Incidentally, FIGS. 15A and 15B show only a case of playing back at or faster than the normal speed (in other words, the variant factor for playback speed of 1 or more). Hereunder, in order to avoid the argument becoming complicated, a playback speed faster than the normal speed will be discussed. However, it is apparent that the same argument may be made for a case of playing back at less than the normal speed, for example, 0.5 times speed.
(A Second Playback Apparatus of Related Art)
FIG. 16A is a graph chart showing the relationship between a variant factor for playback speed and a speech rate conversion rate in a second playback apparatus of the related art, and FIG. 16B is a graph chart showing the relationship between the variant factor for playback speed and pitch of a sound in the second playback apparatus of the related art. In the second playback apparatus of the related art, since a speech rate conversion is performed, the speech rate conversion rate is in proportion to the variant factor for playback speed, as shown in FIG. 16A, and generally, the value of a speech rate conversion rate is equal to the value of a variant factor for playback speed. Further, as shown in FIG. 16B, in the second playback apparatus of the related art, the pitch of a sound is 1 and is constant.
(Reconsideration on Speech Rate Conversion Apparatus of Related Art)
In the second playback apparatus of the related art, it is difficult to auditorily sense a playback speed even if a sound with a playback speed exceeding the first range (in other words, a playback speed in the second range) is generated by speech rate conversion. For example, with a speech rate conversion algorithm such as the PICOLA described above, even if a playback speed of, for example, 10 times or 20 times is specified, it is possible to generate a corresponding sound. However, a sound obtained by the speech rate conversion is physically 10 times or 20 times speed, auditorily sensing, there is practically no difference between 10 times speed and 20 times speed. In other words, even if a speed is accelerated, a listener listening to a sound after conversion cannot auditorily sense the acceleration. Thus, there is a problem that it is difficult to auditorily sense a playback speed in the second range. Such problem will be referred to as the second problem.
As described above, with the first playback apparatus of the related art, although there is the first problem, the second problem does not arise. On the other hand, with the second playback apparatus of the related art, although the first problem is solved, the second problem arises.

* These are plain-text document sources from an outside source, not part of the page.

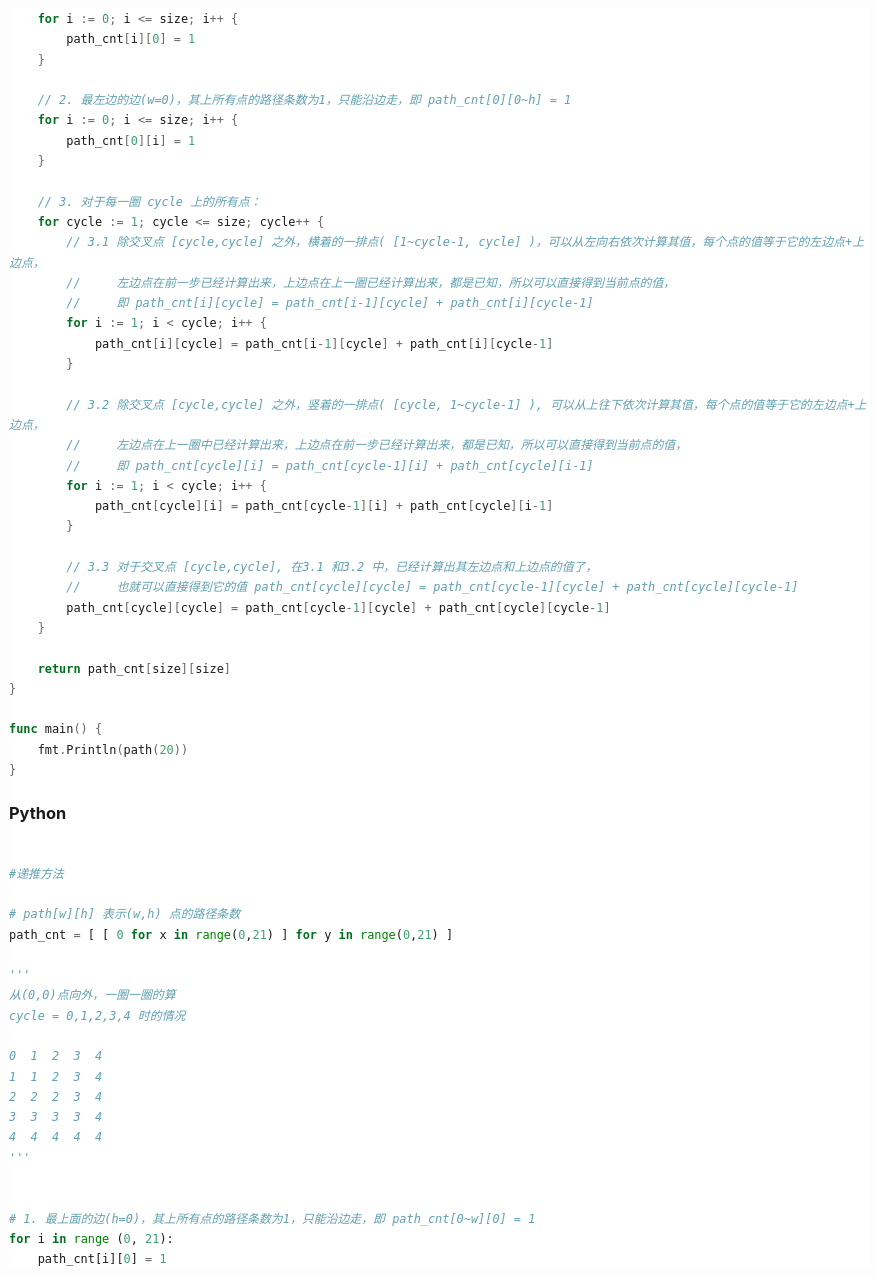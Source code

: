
 ```go
	for i := 0; i <= size; i++ {
		path_cnt[i][0] = 1
	}

	// 2. 最左边的边(w=0)，其上所有点的路径条数为1，只能沿边走，即 path_cnt[0][0~h] = 1
	for i := 0; i <= size; i++ {
		path_cnt[0][i] = 1
	}

	// 3. 对于每一圈 cycle 上的所有点：
	for cycle := 1; cycle <= size; cycle++ {
		// 3.1 除交叉点 [cycle,cycle] 之外，横着的一排点( [1~cycle-1, cycle] )，可以从左向右依次计算其值，每个点的值等于它的左边点+上边点，
		//     左边点在前一步已经计算出来，上边点在上一圈已经计算出来，都是已知，所以可以直接得到当前点的值，
		//     即 path_cnt[i][cycle] = path_cnt[i-1][cycle] + path_cnt[i][cycle-1]
		for i := 1; i < cycle; i++ {
			path_cnt[i][cycle] = path_cnt[i-1][cycle] + path_cnt[i][cycle-1]
		}

		// 3.2 除交叉点 [cycle,cycle] 之外，竖着的一排点( [cycle, 1~cycle-1] ), 可以从上往下依次计算其值，每个点的值等于它的左边点+上边点，
		//     左边点在上一圈中已经计算出来，上边点在前一步已经计算出来，都是已知，所以可以直接得到当前点的值，
		//     即 path_cnt[cycle][i] = path_cnt[cycle-1][i] + path_cnt[cycle][i-1]
		for i := 1; i < cycle; i++ {
			path_cnt[cycle][i] = path_cnt[cycle-1][i] + path_cnt[cycle][i-1]
		}

		// 3.3 对于交叉点 [cycle,cycle], 在3.1 和3.2 中，已经计算出其左边点和上边点的值了，
		//     也就可以直接得到它的值 path_cnt[cycle][cycle] = path_cnt[cycle-1][cycle] + path_cnt[cycle][cycle-1]
		path_cnt[cycle][cycle] = path_cnt[cycle-1][cycle] + path_cnt[cycle][cycle-1]
	}

	return path_cnt[size][size]
}

func main() {
	fmt.Println(path(20))
}
```

### Python

```python

#递推方法

# path[w][h] 表示(w,h) 点的路径条数
path_cnt = [ [ 0 for x in range(0,21) ] for y in range(0,21) ] 

'''
从(0,0)点向外，一圈一圈的算
cycle = 0,1,2,3,4 时的情况

0  1  2  3  4
1  1  2  3  4
2  2  2  3  4
3  3  3  3  4
4  4  4  4  4
'''


# 1. 最上面的边(h=0)，其上所有点的路径条数为1，只能沿边走，即 path_cnt[0~w][0] = 1
for i in range (0, 21):
    path_cnt[i][0] = 1
```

Accordingly, the inventors of the present invention have conducted earnest research in light of the above problems, and have realized an information processing apparatus including a variable speed playback method enabling an easy grasp of content of a speech or specifying of a talker with a variable speed playback in the first range, and further, enabling an auditory sensing of a playback speed with a variable speed playback in the second range (in other words, a variable speed playback capable of solving both of the first and the second problems).
First Embodiment
Hereunder, by referring to FIGS. 17 to 32, an information processing apparatus according to a first embodiment of the present invention will be described in detail. Incidentally, in the following description, a variant factor for playback speed will be referred to as a first parameter, a speech rate conversion rate will be referred to as a second parameter, and pitch of a sound will be referred to as a third parameter.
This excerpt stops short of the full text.